Les avantages que représentent l'allaitement sont bien connus : il contribue au développement des voies gastro-intestinales et au système immunitaire du nouveau-né, et grâce à ce renforcement du système immunitaire, l'enfant est mieux protégé contre les maladies telles que la méningite et les troubles respiratoires. L'allaitement protège les bébés contre la diarrhée, cause principale de la mortalité infantile dans les pays en développement, tout en leur procurant une excellente alimentation, sans risque de contamination éventuelle due aux eaux insalubres. Il est également bénéfique pour la mère, car il accélère la récupération pendant la période du post-partum et réduit les risques de cancer du sein. Enfin, l'allaitement constitue un des composants principaux de la méthode de l'allaitement maternel et de l'aménorrhée (la MAMA) dans la prévention des grossesses.

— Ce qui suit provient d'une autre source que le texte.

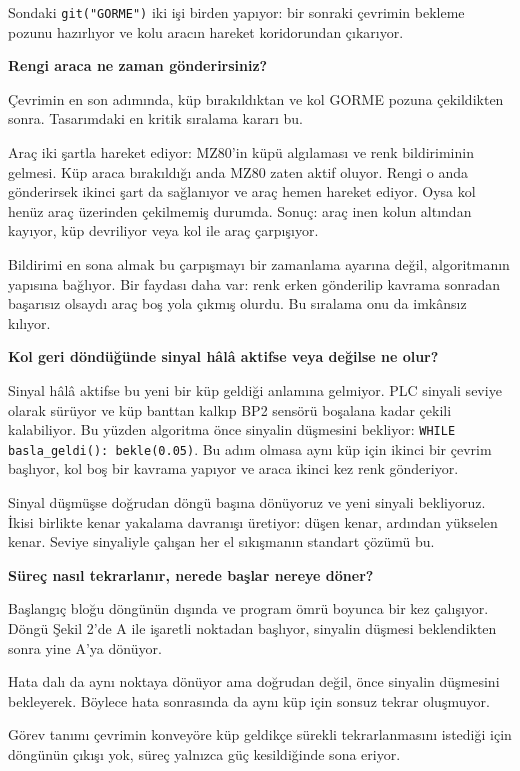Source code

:\documentclass[11pt,a4paper]{article}
\newcommand{\ey}[1]{\texttt{#1}}
\begin{document}
Sondaki \ey{git("GORME")} iki işi birden yapıyor: bir sonraki çevrimin bekleme
pozunu hazırlıyor ve kolu aracın hareket koridorundan çıkarıyor.

\textbf{Rengi araca ne zaman gönderirsiniz?}

Çevrimin en son adımında, küp bırakıldıktan ve kol GORME pozuna çekildikten
sonra. Tasarımdaki en kritik sıralama kararı bu.

Araç iki şartla hareket ediyor: MZ80'in küpü algılaması ve renk bildiriminin
gelmesi. Küp araca bırakıldığı anda MZ80 zaten aktif oluyor. Rengi o anda
gönderirsek ikinci şart da sağlanıyor ve araç hemen hareket ediyor. Oysa kol
henüz araç üzerinden çekilmemiş durumda. Sonuç: araç inen kolun altından
kayıyor, küp devriliyor veya kol ile araç çarpışıyor.

Bildirimi en sona almak bu çarpışmayı bir zamanlama ayarına değil, algoritmanın
yapısına bağlıyor. Bir faydası daha var: renk erken gönderilip kavrama
sonradan başarısız olsaydı araç boş yola çıkmış olurdu. Bu sıralama onu da
imkânsız kılıyor.

\textbf{Kol geri döndüğünde sinyal hâlâ aktifse veya değilse ne olur?}

Sinyal hâlâ aktifse bu yeni bir küp geldiği anlamına gelmiyor. PLC sinyali
seviye olarak sürüyor ve küp banttan kalkıp BP2 sensörü boşalana kadar çekili
kalabiliyor. Bu yüzden algoritma önce sinyalin düşmesini bekliyor:
\ey{WHILE basla\_geldi(): bekle(0.05)}. Bu adım olmasa aynı küp için ikinci bir
çevrim başlıyor, kol boş bir kavrama yapıyor ve araca ikinci kez renk
gönderiyor.

Sinyal düşmüşse doğrudan döngü başına dönüyoruz ve yeni sinyali bekliyoruz.
İkisi birlikte kenar yakalama davranışı üretiyor: düşen kenar, ardından
yükselen kenar. Seviye sinyaliyle çalışan her el sıkışmanın standart çözümü bu.

\textbf{Süreç nasıl tekrarlanır, nerede başlar nereye döner?}

Başlangıç bloğu döngünün dışında ve program ömrü boyunca bir kez çalışıyor.
Döngü Şekil 2'de A ile işaretli noktadan başlıyor, sinyalin düşmesi
beklendikten sonra yine A'ya dönüyor.

Hata dalı da aynı noktaya dönüyor ama doğrudan değil, önce sinyalin düşmesini
bekleyerek. Böylece hata sonrasında da aynı küp için sonsuz tekrar oluşmuyor.

Görev tanımı çevrimin konveyöre küp geldikçe sürekli tekrarlanmasını istediği
için döngünün çıkışı yok, süreç yalnızca güç kesildiğinde sona eriyor.
\end{document}
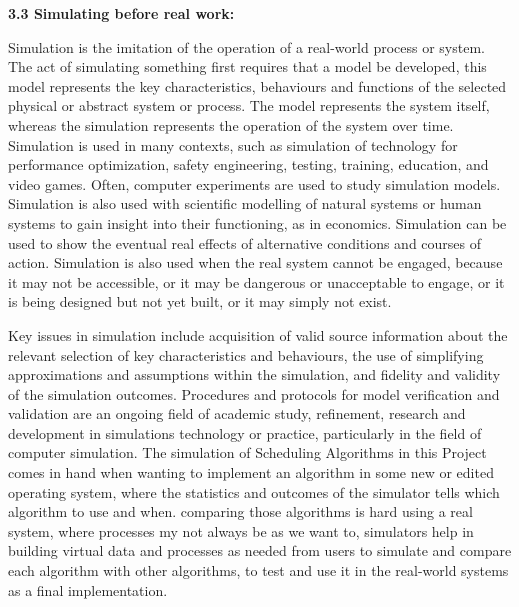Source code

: \documentclass{article} %
\begin{document}
\noindent 

\noindent \textbf{}

\noindent \textbf{3.3 Simulating before real work:}

\noindent Simulation is the imitation of the operation of a real-world process or system. The act of simulating something first requires that a model be developed, this model represents the key characteristics, behaviours and functions of the selected physical or abstract system or process. The model represents the system itself, whereas the simulation represents the operation of the system over time. Simulation is used in many contexts, such as simulation of technology for performance optimization, safety engineering, testing, training, education, and video games. Often, computer experiments are used to study simulation models. Simulation is also used with scientific modelling of natural systems or human systems to gain insight into their functioning, as in economics. Simulation can be used to show the eventual real effects of alternative conditions and courses of action. Simulation is also used when the real system cannot be engaged, because it may not be accessible, or it may be dangerous or unacceptable to engage, or it is being designed but not yet built, or it may simply not exist.

\noindent Key issues in simulation include acquisition of valid source information about the relevant selection of key characteristics and behaviours, the use of simplifying approximations and assumptions within the simulation, and fidelity and validity of the simulation outcomes. Procedures and protocols for model verification and validation are an ongoing field of academic study, refinement, research and development in simulations technology or practice, particularly in the field of computer simulation. The simulation of Scheduling Algorithms in this Project comes in hand when wanting to implement an algorithm in some new or edited operating system, where the statistics and outcomes of the simulator tells which algorithm to use and when. comparing those algorithms is hard using a real system, where processes my not always be as we want to, simulators help in building virtual data and processes as needed from users to simulate and compare each algorithm with other algorithms, to test and use it in the real-world systems as a final implementation.

\noindent 

\noindent 
\section{}
\end{document}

Cependant, la recherche a définitivement établi que le VIH peut être transmis par le lait maternel. Une analyse de quatre études portant sur des femmes ayant contracté le VIH après l'accouchement a déterminé que le taux de transmission par allaitement était de l'ordre de 29 pour cent. Dans le cadre de cette même analyse, cinq études distinctes où la femme avait été infectée avant l'accouchement ont aussi été examinés. L'analyse a constaté que l'allaitement présentait un risque de transmission supérieur à celui des transmissions in utero ou en cours d'accouchement de l'ordre de 14 pourcent.10

Plusieurs modèles scientifiques ont essayé de déterminer si la transition de l'allaitement vers le biberon égalerait, augmenterait ou diminuerait le taux de mortalité enfantine. Ces modèles pesaient les risques d'infection par le VIH par rapport aux risques de mortalité dus à la diarrhée ou aux autres infections.11

Les modèles scientifiques proposent des scénarios d'allaitement spécifiques pour chacun de trois situations différentes décrites ci-après. La majorité de ces modèles estiment que lorsque la mortalité infantile, la prévalence du VIH et la mortalité des nourrissons au biberon sont élevées, toute transition du sein maternel vers le biberon risquerait de compromettre les chances de survie de l'enfant.

Dans les pays industrialisés, où l'utilisation du biberon n'a que peu d'effet sur le taux de mortalité enfantine, l'utilisation du biberon par les femmes séropositives peut augmenter les chances de survie de l'enfant.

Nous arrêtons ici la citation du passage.